Falakaddin stood at the entrance of the Sangatte Red Cross centre outside Calais, staring at the white cliffs of Dover that were visible across the Channel. “I’ve tried to get there 17 times,” he said in a voice so soft that it was almost inaudible, “and I’ve not made it yet. Maybe tonight I’ll be lucky.”
An agricultural economist from the city of Shiraz, in Iranian Kurdistan, Falakaddin, 33, arrived at Sangatte in mid-July for what he thought would be the easiest part of a long journey. He was mistaken. Blocked in northern France since then, he has been plunged into the absurd ordeal faced by a growing number of would-be immigrants heading for the Kent coast.
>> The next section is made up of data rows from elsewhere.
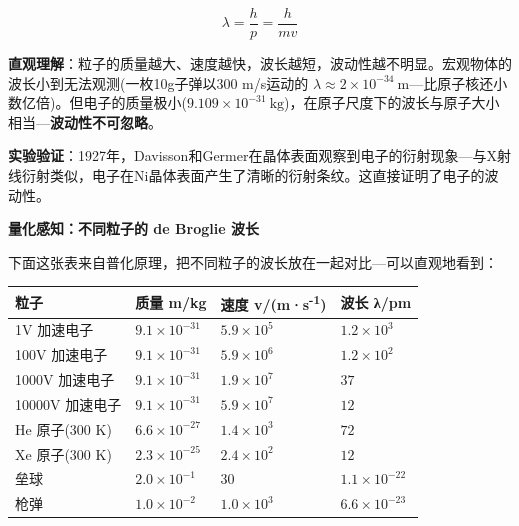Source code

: \documentclass[a4paper,11pt]{ctexart}
\newcounter{none}
\newcommand{\箭}{\ensuremath{\rightarrow}}
\newcommand{\左箭}{\ensuremath{\leftarrow}}
\newcommand{\上箭}{\ensuremath{\uparrow}}
\newcommand{\下箭}{\ensuremath{\downarrow}}
\newcommand{\衡}{\ensuremath{\rightleftharpoons}}
\newcommand{\双箭}{\ensuremath{\leftrightarrow}}
\newcommand{\约等于}{\ensuremath{\approx}}
\newcommand{\小于等于}{\ensuremath{\leq}}
\newcommand{\大于等于}{\ensuremath{\geq}}
\newcommand{\不等于}{\ensuremath{\neq}}
\newcommand{\西格马}{\ensuremath{\sigma}}
\newcommand{\派}{\ensuremath{\pi}}
\begin{document}
\[\lambda = \frac{h}{p} = \frac{h}{mv}\]

\textbf{直观理解}：粒子的质量越大、速度越快，波长越短，波动性越不明显。宏观物体的波长小到无法观测(一枚10g子弹以300 m/s运动的 \(\lambda \approx 2\times 10^{-34}\ \mathrm{m}\)---比原子核还小数亿倍)。但电子的质量极小(\(9.109\times 10^{-31}\ \mathrm{kg}\))，在原子尺度下的波长与原子大小相当---\textbf{波动性不可忽略}。

\textbf{实验验证}：1927年，Davisson和Germer在晶体表面观察到电子的衍射现象---与X射线衍射类似，电子在Ni晶体表面产生了清晰的衍射条纹。这直接证明了电子的波动性。

\textbf{量化感知：不同粒子的 de Broglie 波长}

下面这张表来自普化原理，把不同粒子的波长放在一起对比---可以直观地看到：

{\def\LTcaptype{none} %
\begin{longtable}[]{@{}
  >{\raggedright\arraybackslash}p{}
  >{\raggedleft\arraybackslash}p{}
  >{\centering\arraybackslash}p{}
  >{\centering\arraybackslash}p{}@{}}
\toprule\noalign{}
\begin{minipage}[b]{\linewidth}\raggedright
粒子
\end{minipage} & \begin{minipage}[b]{\linewidth}\raggedleft
质量 m/kg
\end{minipage} & \begin{minipage}[b]{\linewidth}\centering
速度 v/(m·s\textsuperscript{-1})
\end{minipage} & \begin{minipage}[b]{\linewidth}\centering
波长 λ/pm
\end{minipage} \\
\midrule\noalign{}
\endhead
\bottomrule\noalign{}
\endlastfoot
1V 加速电子 & \(9.1\times 10^{-31}\) & \(5.9\times 10^5\) & \(1.2\times 10^{3}\) \\
100V 加速电子 & \(9.1\times 10^{-31}\) & \(5.9\times 10^6\) & \(1.2\times 10^{2}\) \\
1000V 加速电子 & \(9.1\times 10^{-31}\) & \(1.9\times 10^7\) & \(37\) \\
10000V 加速电子 & \(9.1\times 10^{-31}\) & \(5.9\times 10^7\) & \(12\) \\
He 原子(300 K) & \(6.6\times 10^{-27}\) & \(1.4\times 10^3\) & \(72\) \\
Xe 原子(300 K) & \(2.3\times 10^{-25}\) & \(2.4\times 10^2\) & \(12\) \\
垒球 & \(2.0\times 10^{-1}\) & \(30\) & \(1.1\times 10^{-22}\) \\
枪弹 & \(1.0\times 10^{-2}\) & \(1.0\times 10^3\) & \(6.6\times 10^{-23}\) \\
\end{longtable}
}
\end{document}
The immigrants are picked up by French police officers or security guards, often on a regular basis, as they attempt to slip on to a lorry crossing the Channel; they are returned to Sangatte – only to try again the next night. The British authorities do not want them. The French authorities do not know what to do with them. And the road hauliers, who face heavy fines if caught with them, are often hostile and violent.
Yet these are people, like Falakaddin, who have sold all their belongings and abandoned mostly middle-class lifestyles in countries such as Iraq, Iran and Afghanistan to travel to Britain. They are not about to give up in Calais.
For most of the asylum-seekers and economic migrants, the gangs of Albanian, Russian and Chinese smugglers now established in French ports represent their only hope.
By day, the immigrants sleep on camp-beds at the Red Cross centre, set up last year in an empty factory that once made the machines for digging the Channel Tunnel. By night, they walk in groups along the unlit country roads that lead to the Eurotunnel terminal and the ferry port. It takes two hours to get there and, for those who fail to leave Calais, two hours to get back.
On a cold Thursday night at the end of September, several hundred lorries were parked at the port, waiting for a crossing the next morning. By 2am, between 200 and 300 people were dodging through the lorry park, hoping to get into a trailer while the drivers slept. A smuggler could be seen cutting the steel cord around a blue lorry, waving a group of four young men on board, then sealing it again with a soldering iron. The going rate charged by the gangs is DM1,000 per person.
It is a hazardous business. The British government’s decision to start fining lorry drivers £2,000 per illegal immigrant as of April has turned the ports into places of fear.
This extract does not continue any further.